• **Assigned task**: Write the entries below out again exactly, but skip the pictures.

• **Supplied data**:
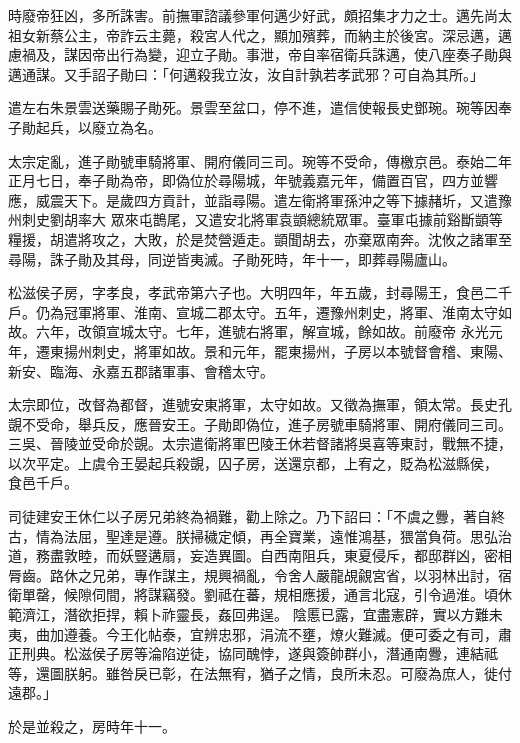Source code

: \begin{pinyinscope}
 時廢帝狂凶，多所誅害。前撫軍諮議參軍何邁少好武，頗招集才力之士。邁先尚太祖女新蔡公主，帝詐云主薨，殺宮人代之，顯加殯葬，而納主於後宮。深忌邁，邁慮禍及，謀因帝出行為變，迎立子勛。事泄，帝自率宿衛兵誅邁，使八座奏子勛與
 邁通謀。又手詔子勛曰：「何邁殺我立汝，汝自計孰若孝武邪？可自為其所。」



 遣左右朱景雲送藥賜子勛死。景雲至盆口，停不進，遣信使報長史鄧琬。琬等因奉子勛起兵，以廢立為名。



 太宗定亂，進子勛號車騎將軍、開府儀同三司。琬等不受命，傳檄京邑。泰始二年正月七日，奉子勛為帝，即偽位於尋陽城，年號義嘉元年，備置百官，四方並響應，威震天下。是歲四方貢計，並詣尋陽。遣左衛將軍孫沖之等下據赭圻，又遣豫州刺史劉胡率大
 眾來屯鵲尾，又遣安北將軍袁顗總統眾軍。臺軍屯據前谿斷顗等糧援，胡遣將攻之，大敗，於是焚營遁走。顗聞胡去，亦棄眾南奔。沈攸之諸軍至尋陽，誅子勛及其母，同逆皆夷滅。子勛死時，年十一，即葬尋陽廬山。



 松滋侯子房，字孝良，孝武帝第六子也。大明四年，年五歲，封尋陽王，食邑二千戶。仍為冠軍將軍、淮南、宣城二郡太守。五年，遷豫州刺史，將軍、淮南太守如故。六年，改領宣城太守。七年，進號右將軍，解宣城，餘如故。前廢帝
 永光元年，遷東揚州刺史，將軍如故。景和元年，罷東揚州，子房以本號督會稽、東陽、新安、臨海、永嘉五郡諸軍事、會稽太守。



 太宗即位，改督為都督，進號安東將軍，太守如故。又徵為撫軍，領太常。長史孔覬不受命，舉兵反，應晉安王。子勛即偽位，進子房號車騎將軍、開府儀同三司。三吳、晉陵並受命於覬。太宗遣衛將軍巴陵王休若督諸將吳喜等東討，戰無不捷，以次平定。上虞令王晏起兵殺覬，囚子房，送還京都，上宥之，貶為松滋縣侯，
 食邑千戶。



 司徒建安王休仁以子房兄弟終為禍難，勸上除之。乃下詔曰：「不虞之釁，著自終古，情為法屈，聖達是遵。朕掃穢定傾，再全寶業，遠惟鴻基，猥當負荷。思弘治道，務盡敦睦，而妖豎遘扇，妄造異圖。自西南阻兵，東夏侵斥，都邸群凶，密相脣齒。路休之兄弟，專作謀主，規興禍亂，令舍人嚴龍覘覦宮省，以羽林出討，宿衛單罄，候隙伺間，將謀竊發。劉祗在蕃，規相應援，通言北寇，引令過淮。頃休範濟江，潛欲拒捍，賴卜祚靈長，姦回弗逞。
 陰慝已露，宜盡憲辟，實以方難未夷，曲加遵養。今王化帖泰，宜辨忠邪，涓流不壅，燎火難滅。便可委之有司，肅正刑典。松滋侯子房等淪陷逆徒，協同醜悖，遂與簽帥群小，潛通南釁，連結祗等，還圖朕躬。雖咎戾已彰，在法無宥，猶子之情，良所未忍。可廢為庶人，徙付遠郡。」



 於是並殺之，房時年十一。




\end{pinyinscope}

• **Completed exercise**:
Source code

: \begin{pinyinscope}
 時廢帝狂凶，多所誅害。前撫軍諮議參軍何邁少好武，頗招集才力之士。邁先尚太祖女新蔡公主，帝詐云主薨，殺宮人代之，顯加殯葬，而納主於後宮。深忌邁，邁慮禍及，謀因帝出行為變，迎立子勛。事泄，帝自率宿衛兵誅邁，使八座奏子勛與
 邁通謀。又手詔子勛曰：「何邁殺我立汝，汝自計孰若孝武邪？可自為其所。」



 遣左右朱景雲送藥賜子勛死。景雲至盆口，停不進，遣信使報長史鄧琬。琬等因奉子勛起兵，以廢立為名。



 太宗定亂，進子勛號車騎將軍、開府儀同三司。琬等不受命，傳檄京邑。泰始二年正月七日，奉子勛為帝，即偽位於尋陽城，年號義嘉元年，備置百官，四方並響應，威震天下。是歲四方貢計，並詣尋陽。遣左衛將軍孫沖之等下據赭圻，又遣豫州刺史劉胡率大
 眾來屯鵲尾，又遣安北將軍袁顗總統眾軍。臺軍屯據前谿斷顗等糧援，胡遣將攻之，大敗，於是焚營遁走。顗聞胡去，亦棄眾南奔。沈攸之諸軍至尋陽，誅子勛及其母，同逆皆夷滅。子勛死時，年十一，即葬尋陽廬山。



 松滋侯子房，字孝良，孝武帝第六子也。大明四年，年五歲，封尋陽王，食邑二千戶。仍為冠軍將軍、淮南、宣城二郡太守。五年，遷豫州刺史，將軍、淮南太守如故。六年，改領宣城太守。七年，進號右將軍，解宣城，餘如故。前廢帝
 永光元年，遷東揚州刺史，將軍如故。景和元年，罷東揚州，子房以本號督會稽、東陽、新安、臨海、永嘉五郡諸軍事、會稽太守。



 太宗即位，改督為都督，進號安東將軍，太守如故。又徵為撫軍，領太常。長史孔覬不受命，舉兵反，應晉安王。子勛即偽位，進子房號車騎將軍、開府儀同三司。三吳、晉陵並受命於覬。太宗遣衛將軍巴陵王休若督諸將吳喜等東討，戰無不捷，以次平定。上虞令王晏起兵殺覬，囚子房，送還京都，上宥之，貶為松滋縣侯，
 食邑千戶。



 司徒建安王休仁以子房兄弟終為禍難，勸上除之。乃下詔曰：「不虞之釁，著自終古，情為法屈，聖達是遵。朕掃穢定傾，再全寶業，遠惟鴻基，猥當負荷。思弘治道，務盡敦睦，而妖豎遘扇，妄造異圖。自西南阻兵，東夏侵斥，都邸群凶，密相脣齒。路休之兄弟，專作謀主，規興禍亂，令舍人嚴龍覘覦宮省，以羽林出討，宿衛單罄，候隙伺間，將謀竊發。劉祗在蕃，規相應援，通言北寇，引令過淮。頃休範濟江，潛欲拒捍，賴卜祚靈長，姦回弗逞。
 陰慝已露，宜盡憲辟，實以方難未夷，曲加遵養。今王化帖泰，宜辨忠邪，涓流不壅，燎火難滅。便可委之有司，肅正刑典。松滋侯子房等淪陷逆徒，協同醜悖，遂與簽帥群小，潛通南釁，連結祗等，還圖朕躬。雖咎戾已彰，在法無宥，猶子之情，良所未忍。可廢為庶人，徙付遠郡。」



 於是並殺之，房時年十一。




\end{pinyinscope}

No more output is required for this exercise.